Your job is to retype all of the data word for word, leaving every image out.

[Entries taken from a collection]
== == ==

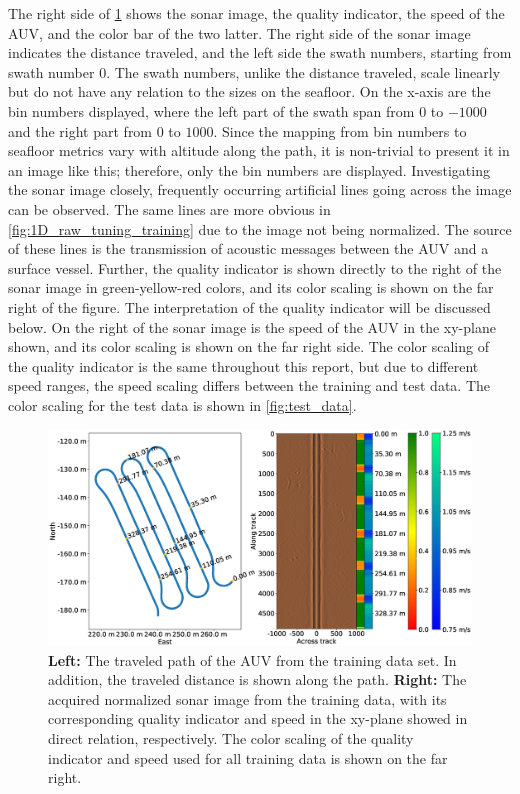 The right side of \cref{fig:path_sonar_colorbars} shows the sonar image, the quality indicator, the speed of the AUV, and the color bar of the two latter. The right side of the sonar image indicates the distance traveled, and the left side the swath numbers, starting from swath number $0$. The swath numbers, unlike the distance traveled, scale linearly but do not have any relation to the sizes on the seafloor. On the x-axis are the bin numbers displayed, where the left part of the swath span from $0$ to $-1000$ and the right part from $0$ to $1000$. Since the mapping from bin numbers to seafloor metrics vary with altitude along the path, it is non-trivial to present it in an image like this; therefore, only the bin numbers are displayed. Investigating the sonar image closely, frequently occurring artificial lines going across the image can be observed. The same lines are more obvious in \cref{fig:1D_raw_tuning_training} due to the image not being normalized. The source of these lines is the transmission of acoustic messages between the AUV and a surface vessel. Further, the quality indicator is shown directly to the right of the sonar image in green-yellow-red colors, and its color scaling is shown on the far right of the figure. The interpretation of the quality indicator will be discussed below. On the right of the sonar image is the speed of the AUV in the xy-plane shown, and its color scaling is shown on the far right side. The color scaling of the quality indicator is the same throughout this report, but due to different speed ranges, the speed scaling differs between the training and test data. The color scaling for the test data is shown in \cref{fig:test_data}. 

\begin{figure}
    \centering
    \includegraphics[trim=0cm 1.4cm 0cm 3.1cm, clip=true, width=1.0\textwidth]{figures/path_sonar_colorbars_training.eps}
    \caption{\textbf{Left:} The traveled path of the AUV from the training data set. In addition, the traveled distance is shown along the path. \textbf{Right:} The acquired normalized sonar image from the training data, with its corresponding quality indicator and speed in the xy-plane showed in direct relation, respectively. The color scaling of the quality indicator and speed used for all training data is shown on the far right.}
    \label{fig:path_sonar_colorbars}
\end{figure}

== == ==

Final answer:
 The right side of \cref{fig:path_sonar_colorbars} shows the sonar image, the quality indicator, the speed of the AUV, and the color bar of the two latter. The right side of the sonar image indicates the distance traveled, and the left side the swath numbers, starting from swath number $0$. The swath numbers, unlike the distance traveled, scale linearly but do not have any relation to the sizes on the seafloor. On the x-axis are the bin numbers displayed, where the left part of the swath span from $0$ to $-1000$ and the right part from $0$ to $1000$. Since the mapping from bin numbers to seafloor metrics vary with altitude along the path, it is non-trivial to present it in an image like this; therefore, only the bin numbers are displayed. Investigating the sonar image closely, frequently occurring artificial lines going across the image can be observed. The same lines are more obvious in \cref{fig:1D_raw_tuning_training} due to the image not being normalized. The source of these lines is the transmission of acoustic messages between the AUV and a surface vessel. Further, the quality indicator is shown directly to the right of the sonar image in green-yellow-red colors, and its color scaling is shown on the far right of the figure. The interpretation of the quality indicator will be discussed below. On the right of the sonar image is the speed of the AUV in the xy-plane shown, and its color scaling is shown on the far right side. The color scaling of the quality indicator is the same throughout this report, but due to different speed ranges, the speed scaling differs between the training and test data. The color scaling for the test data is shown in \cref{fig:test_data}. 

\begin{figure}
    \centering
    \includegraphics[trim=0cm 1.4cm 0cm 3.1cm, clip=true, width=1.0\textwidth]{figures/path_sonar_colorbars_training.eps}
    \caption{\textbf{Left:} The traveled path of the AUV from the training data set. In addition, the traveled distance is shown along the path. \textbf{Right:} The acquired normalized sonar image from the training data, with its corresponding quality indicator and speed in the xy-plane showed in direct relation, respectively. The color scaling of the quality indicator and speed used for all training data is shown on the far right.}
    \label{fig:path_sonar_colorbars}
\end{figure}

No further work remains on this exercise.